EXERCISE OBJECTIVE:
If a line below contains the string "License", return that line.

Collected data
******
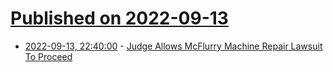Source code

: # [Published on 2022-09-13](index.md)

* [2022-09-13, 22:40:00](https://yro.slashdot.org/story/22/09/13/2131232/judge-allows-mcflurry-machine-repair-lawsuit-to-proceed?utm_source=rss1.0mainlinkanon&utm_medium=feed) - [Judge Allows McFlurry Machine Repair Lawsuit To Proceed](https://yro.slashdot.org/story/22/09/13/2131232/judge-allows-mcflurry-machine-repair-lawsuit-to-proceed?utm_source=rss1.0mainlinkanon&utm_medium=feed)
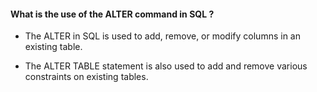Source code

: #### What is the use of the ALTER command in SQL ?

- The ALTER in SQL is used to add, remove, or modify columns in an existing table.

- The ALTER TABLE statement is also used to add and remove various constraints on existing tables.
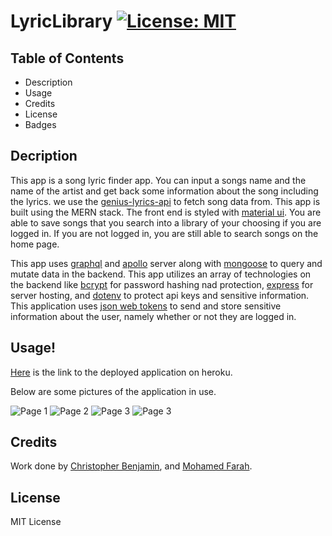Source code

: # LyricLibrary [![License: MIT](https://img.shields.io/badge/License-MIT-yellow.svg)](https://opensource.org/licenses/MIT)

## Table of Contents

- Description
- Usage
- Credits
- License
- Badges

## Decription

This app is a song lyric finder app. You can input a songs name and the name of the artist and get back some information about the song including the lyrics. we use the [genius-lyrics-api](https://docs.genius.com/) to fetch song data from. This app is built using the MERN stack. The front end is styled with [material ui](https://mui.com/). You are able to save songs that you search into a library of your choosing if you are logged in. If you are not logged in, you are still able to search songs on the home page.

This app uses [graphql](https://www.npmjs.com/package/graphql) and [apollo](https://www.npmjs.com/package/apollo) server along with [mongoose](https://www.npmjs.com/package/mongoose) to query and mutate data in the backend. This app utilizes an array of technologies on the backend like [bcrypt](https://www.npmjs.com/package/bcrypt) for password hashing nad protection, [express](https://www.npmjs.com/package/express) for server hosting, and [dotenv](https://www.npmjs.com/package/dotenv) to protect api keys and sensitive information. This application uses [json web tokens](https://www.npmjs.com/package/jsonwebtoken) to send and store sensitive information about the user, namely whether or not they are logged in.

## Usage!

[Here](https://lyric-library.herokuapp.com/) is the link to the deployed application on heroku.

Below are some pictures of the application in use.

![Page 1](client/public/img/REPLACEME)
![Page 2](client/public/img/REPLACEME)
![Page 3](client/public/img/REPLACEME)
![Page 3](client/public/img/REPLACEME)

## Credits

Work done by [Christopher Benjamin](https://github.com/chrisbchickin), and [Mohamed Farah](https://github.com/moxamadfarax).

## License

MIT License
******
RESULT:
: # LyricLibrary [![License: MIT](https://img.shields.io/badge/License-MIT-yellow.svg)](https://opensource.org/licenses/MIT)
- License
## License
MIT License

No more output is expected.